> _EXERCISE_: All that should appear is the run of lines from the one containing "Would you like to use TypeScript?" through the end of the records, each repeated exactly.

> _SUPPLIED ENTRIES_:
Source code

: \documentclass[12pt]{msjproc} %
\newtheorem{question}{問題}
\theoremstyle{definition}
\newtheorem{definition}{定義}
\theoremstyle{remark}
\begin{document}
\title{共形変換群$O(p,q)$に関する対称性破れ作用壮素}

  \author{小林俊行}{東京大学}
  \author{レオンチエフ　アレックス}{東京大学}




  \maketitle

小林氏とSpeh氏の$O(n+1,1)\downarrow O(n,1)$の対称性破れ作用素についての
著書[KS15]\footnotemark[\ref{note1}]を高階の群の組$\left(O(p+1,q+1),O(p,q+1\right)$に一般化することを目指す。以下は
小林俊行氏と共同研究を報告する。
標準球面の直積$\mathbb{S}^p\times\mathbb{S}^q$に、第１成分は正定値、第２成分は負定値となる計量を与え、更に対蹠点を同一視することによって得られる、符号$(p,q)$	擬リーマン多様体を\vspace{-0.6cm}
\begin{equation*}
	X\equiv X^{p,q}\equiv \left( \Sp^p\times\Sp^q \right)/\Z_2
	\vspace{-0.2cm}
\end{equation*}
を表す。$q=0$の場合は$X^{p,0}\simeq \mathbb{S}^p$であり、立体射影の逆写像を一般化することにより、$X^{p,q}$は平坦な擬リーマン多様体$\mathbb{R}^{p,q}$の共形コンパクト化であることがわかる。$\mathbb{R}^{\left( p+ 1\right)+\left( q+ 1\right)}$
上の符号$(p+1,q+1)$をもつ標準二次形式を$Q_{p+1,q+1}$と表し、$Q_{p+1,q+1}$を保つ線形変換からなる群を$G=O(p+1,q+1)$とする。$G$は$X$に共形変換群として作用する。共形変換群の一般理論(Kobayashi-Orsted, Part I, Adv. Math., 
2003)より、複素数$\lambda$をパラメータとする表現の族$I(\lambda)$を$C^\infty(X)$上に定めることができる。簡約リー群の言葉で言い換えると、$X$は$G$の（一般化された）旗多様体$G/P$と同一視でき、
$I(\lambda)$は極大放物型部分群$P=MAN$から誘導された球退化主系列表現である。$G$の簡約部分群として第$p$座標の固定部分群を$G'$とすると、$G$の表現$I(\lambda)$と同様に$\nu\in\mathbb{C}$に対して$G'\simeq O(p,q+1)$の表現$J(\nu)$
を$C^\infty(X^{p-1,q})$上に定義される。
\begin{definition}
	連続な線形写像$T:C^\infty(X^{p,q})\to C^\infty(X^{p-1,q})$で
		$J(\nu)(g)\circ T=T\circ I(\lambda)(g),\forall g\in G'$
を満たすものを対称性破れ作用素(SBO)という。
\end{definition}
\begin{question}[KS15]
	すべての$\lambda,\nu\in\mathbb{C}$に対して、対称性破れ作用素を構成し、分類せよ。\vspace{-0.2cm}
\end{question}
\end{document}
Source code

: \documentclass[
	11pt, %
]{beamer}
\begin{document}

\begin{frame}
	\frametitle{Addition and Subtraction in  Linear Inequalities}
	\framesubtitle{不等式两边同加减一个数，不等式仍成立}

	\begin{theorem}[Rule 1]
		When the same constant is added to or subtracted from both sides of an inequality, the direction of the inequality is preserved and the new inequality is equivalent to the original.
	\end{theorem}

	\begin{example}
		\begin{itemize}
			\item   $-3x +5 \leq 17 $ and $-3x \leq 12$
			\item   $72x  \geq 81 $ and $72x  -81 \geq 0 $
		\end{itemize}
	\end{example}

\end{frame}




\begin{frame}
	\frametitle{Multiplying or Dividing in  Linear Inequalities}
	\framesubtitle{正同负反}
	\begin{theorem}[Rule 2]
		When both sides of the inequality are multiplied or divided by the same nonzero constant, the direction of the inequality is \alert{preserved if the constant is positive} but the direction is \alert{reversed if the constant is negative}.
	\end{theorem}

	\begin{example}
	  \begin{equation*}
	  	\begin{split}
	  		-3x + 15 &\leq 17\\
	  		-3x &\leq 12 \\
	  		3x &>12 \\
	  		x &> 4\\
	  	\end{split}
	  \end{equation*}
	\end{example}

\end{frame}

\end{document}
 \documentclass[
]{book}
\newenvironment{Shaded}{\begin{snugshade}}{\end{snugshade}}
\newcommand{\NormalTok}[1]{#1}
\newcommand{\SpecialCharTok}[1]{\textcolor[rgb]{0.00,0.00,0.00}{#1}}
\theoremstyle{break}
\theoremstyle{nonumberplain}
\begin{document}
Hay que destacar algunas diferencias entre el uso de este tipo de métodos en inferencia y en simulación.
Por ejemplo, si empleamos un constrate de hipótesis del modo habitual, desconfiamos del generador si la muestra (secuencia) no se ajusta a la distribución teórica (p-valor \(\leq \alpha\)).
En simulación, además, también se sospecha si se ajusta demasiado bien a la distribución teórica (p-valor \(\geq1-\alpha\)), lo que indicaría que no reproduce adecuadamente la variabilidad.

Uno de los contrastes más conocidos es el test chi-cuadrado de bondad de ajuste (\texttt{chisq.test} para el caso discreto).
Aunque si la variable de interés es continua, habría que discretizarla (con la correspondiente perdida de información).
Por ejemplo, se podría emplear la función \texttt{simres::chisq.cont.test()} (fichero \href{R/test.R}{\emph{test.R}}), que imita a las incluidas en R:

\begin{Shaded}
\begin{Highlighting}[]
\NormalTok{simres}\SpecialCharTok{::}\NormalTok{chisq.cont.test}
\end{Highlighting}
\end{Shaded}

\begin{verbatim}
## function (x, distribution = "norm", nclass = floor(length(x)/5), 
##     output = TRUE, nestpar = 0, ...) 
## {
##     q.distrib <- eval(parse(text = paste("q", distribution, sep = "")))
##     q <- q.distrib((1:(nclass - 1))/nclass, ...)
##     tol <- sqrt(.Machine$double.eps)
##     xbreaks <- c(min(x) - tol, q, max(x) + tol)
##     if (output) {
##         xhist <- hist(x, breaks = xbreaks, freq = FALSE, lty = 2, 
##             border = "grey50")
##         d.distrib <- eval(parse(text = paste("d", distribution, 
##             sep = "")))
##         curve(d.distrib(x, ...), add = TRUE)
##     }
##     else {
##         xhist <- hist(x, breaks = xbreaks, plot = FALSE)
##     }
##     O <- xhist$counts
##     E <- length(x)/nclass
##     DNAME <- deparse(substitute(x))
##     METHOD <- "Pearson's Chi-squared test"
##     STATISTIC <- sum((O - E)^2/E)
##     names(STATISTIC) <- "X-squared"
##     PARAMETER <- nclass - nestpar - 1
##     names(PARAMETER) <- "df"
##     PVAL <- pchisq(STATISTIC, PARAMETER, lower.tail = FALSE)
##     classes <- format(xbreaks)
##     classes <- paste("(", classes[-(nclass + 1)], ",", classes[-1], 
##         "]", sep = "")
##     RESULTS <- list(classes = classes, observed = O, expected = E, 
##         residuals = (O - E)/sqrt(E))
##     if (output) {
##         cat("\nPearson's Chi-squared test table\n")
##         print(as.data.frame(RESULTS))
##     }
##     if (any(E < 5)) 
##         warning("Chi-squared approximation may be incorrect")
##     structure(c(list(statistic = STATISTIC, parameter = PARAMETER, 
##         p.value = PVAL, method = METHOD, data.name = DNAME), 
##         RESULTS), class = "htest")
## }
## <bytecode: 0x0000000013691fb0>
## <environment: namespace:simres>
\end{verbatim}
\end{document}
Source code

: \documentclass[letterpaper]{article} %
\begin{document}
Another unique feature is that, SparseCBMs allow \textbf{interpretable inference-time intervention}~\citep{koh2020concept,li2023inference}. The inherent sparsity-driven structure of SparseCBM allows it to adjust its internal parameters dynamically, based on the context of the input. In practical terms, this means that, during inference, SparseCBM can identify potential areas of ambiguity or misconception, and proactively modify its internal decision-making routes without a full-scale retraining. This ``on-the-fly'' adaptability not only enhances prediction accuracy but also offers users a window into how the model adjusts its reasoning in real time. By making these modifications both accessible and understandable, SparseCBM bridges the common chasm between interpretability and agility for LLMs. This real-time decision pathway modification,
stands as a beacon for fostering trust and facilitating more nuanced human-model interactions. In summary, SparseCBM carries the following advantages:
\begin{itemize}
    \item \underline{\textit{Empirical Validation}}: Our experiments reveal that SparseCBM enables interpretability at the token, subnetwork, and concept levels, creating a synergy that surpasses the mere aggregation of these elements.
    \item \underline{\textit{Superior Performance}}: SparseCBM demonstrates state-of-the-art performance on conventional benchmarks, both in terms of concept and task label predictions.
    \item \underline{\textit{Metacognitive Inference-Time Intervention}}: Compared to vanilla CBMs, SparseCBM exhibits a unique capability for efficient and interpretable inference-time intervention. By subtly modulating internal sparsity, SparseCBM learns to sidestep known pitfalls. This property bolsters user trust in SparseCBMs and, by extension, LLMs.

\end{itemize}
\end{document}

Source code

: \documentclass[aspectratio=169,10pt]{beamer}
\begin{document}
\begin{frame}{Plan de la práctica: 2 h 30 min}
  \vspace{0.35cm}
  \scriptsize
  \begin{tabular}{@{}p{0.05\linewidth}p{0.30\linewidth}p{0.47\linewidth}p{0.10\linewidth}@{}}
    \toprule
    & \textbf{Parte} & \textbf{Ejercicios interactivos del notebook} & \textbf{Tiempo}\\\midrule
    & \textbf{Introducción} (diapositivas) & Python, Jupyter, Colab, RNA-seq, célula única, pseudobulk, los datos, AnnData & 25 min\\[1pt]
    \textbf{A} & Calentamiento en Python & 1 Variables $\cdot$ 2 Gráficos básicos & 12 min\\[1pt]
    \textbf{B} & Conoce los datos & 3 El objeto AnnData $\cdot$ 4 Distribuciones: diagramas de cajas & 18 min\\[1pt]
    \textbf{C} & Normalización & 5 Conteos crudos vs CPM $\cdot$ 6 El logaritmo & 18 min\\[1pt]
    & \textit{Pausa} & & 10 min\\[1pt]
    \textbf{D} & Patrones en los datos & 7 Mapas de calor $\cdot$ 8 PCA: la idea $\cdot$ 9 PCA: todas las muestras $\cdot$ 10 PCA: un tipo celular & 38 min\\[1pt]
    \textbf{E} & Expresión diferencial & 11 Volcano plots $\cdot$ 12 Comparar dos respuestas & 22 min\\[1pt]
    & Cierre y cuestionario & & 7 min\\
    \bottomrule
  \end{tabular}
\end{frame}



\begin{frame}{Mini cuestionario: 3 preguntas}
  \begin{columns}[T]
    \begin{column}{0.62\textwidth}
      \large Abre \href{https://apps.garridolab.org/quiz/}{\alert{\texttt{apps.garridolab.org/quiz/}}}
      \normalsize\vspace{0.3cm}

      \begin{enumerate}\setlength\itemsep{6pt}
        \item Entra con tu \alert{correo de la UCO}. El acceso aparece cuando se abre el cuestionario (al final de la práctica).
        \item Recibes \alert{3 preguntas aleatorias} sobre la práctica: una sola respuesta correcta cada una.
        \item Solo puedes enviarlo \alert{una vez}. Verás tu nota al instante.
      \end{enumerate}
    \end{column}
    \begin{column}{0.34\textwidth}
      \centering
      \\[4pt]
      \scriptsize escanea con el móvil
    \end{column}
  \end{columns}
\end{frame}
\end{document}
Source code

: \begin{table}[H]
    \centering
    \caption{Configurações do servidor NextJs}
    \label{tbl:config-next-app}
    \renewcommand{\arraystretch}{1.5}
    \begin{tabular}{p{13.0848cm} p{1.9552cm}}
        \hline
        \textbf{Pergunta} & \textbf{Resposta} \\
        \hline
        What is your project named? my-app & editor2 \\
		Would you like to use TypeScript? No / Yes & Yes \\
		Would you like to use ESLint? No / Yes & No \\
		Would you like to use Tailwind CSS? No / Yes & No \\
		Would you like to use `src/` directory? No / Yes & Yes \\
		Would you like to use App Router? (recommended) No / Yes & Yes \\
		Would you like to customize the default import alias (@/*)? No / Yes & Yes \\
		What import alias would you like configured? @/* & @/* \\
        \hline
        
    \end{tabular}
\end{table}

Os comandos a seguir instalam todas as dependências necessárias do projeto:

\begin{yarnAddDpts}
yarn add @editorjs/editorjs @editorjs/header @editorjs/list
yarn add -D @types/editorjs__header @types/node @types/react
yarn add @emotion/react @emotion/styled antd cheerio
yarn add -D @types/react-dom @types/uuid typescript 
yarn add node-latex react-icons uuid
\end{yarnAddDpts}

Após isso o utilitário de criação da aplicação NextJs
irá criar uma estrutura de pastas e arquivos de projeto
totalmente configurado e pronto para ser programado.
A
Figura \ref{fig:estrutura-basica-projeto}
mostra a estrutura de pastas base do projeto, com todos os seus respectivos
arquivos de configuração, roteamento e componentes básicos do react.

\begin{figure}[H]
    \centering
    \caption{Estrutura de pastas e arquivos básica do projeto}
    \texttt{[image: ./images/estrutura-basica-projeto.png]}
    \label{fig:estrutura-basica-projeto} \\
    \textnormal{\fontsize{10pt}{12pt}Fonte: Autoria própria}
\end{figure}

> _WRITTEN RESPONSE_:
		Would you like to use TypeScript? No / Yes & Yes \\
		Would you like to use ESLint? No / Yes & No \\
		Would you like to use Tailwind CSS? No / Yes & No \\
		Would you like to use `src/` directory? No / Yes & Yes \\
		Would you like to use App Router? (recommended) No / Yes & Yes \\
		Would you like to customize the default import alias (@/*)? No / Yes & Yes \\
		What import alias would you like configured? @/* & @/* \\
        \hline
        
    \end{tabular}
\end{table}

Os comandos a seguir instalam todas as dependências necessárias do projeto:

\begin{yarnAddDpts}
yarn add @editorjs/editorjs @editorjs/header @editorjs/list
yarn add -D @types/editorjs__header @types/node @types/react
yarn add @emotion/react @emotion/styled antd cheerio
yarn add -D @types/react-dom @types/uuid typescript 
yarn add node-latex react-icons uuid
\end{yarnAddDpts}

Após isso o utilitário de criação da aplicação NextJs
irá criar uma estrutura de pastas e arquivos de projeto
totalmente configurado e pronto para ser programado.
A
Figura \ref{fig:estrutura-basica-projeto}
mostra a estrutura de pastas base do projeto, com todos os seus respectivos
arquivos de configuração, roteamento e componentes básicos do react.

\begin{figure}[H]
    \centering
    \caption{Estrutura de pastas e arquivos básica do projeto}
    \texttt{[image: ./images/estrutura-basica-projeto.png]}
    \label{fig:estrutura-basica-projeto} \\
    \textnormal{\fontsize{10pt}{12pt}Fonte: Autoria própria}
\end{figure}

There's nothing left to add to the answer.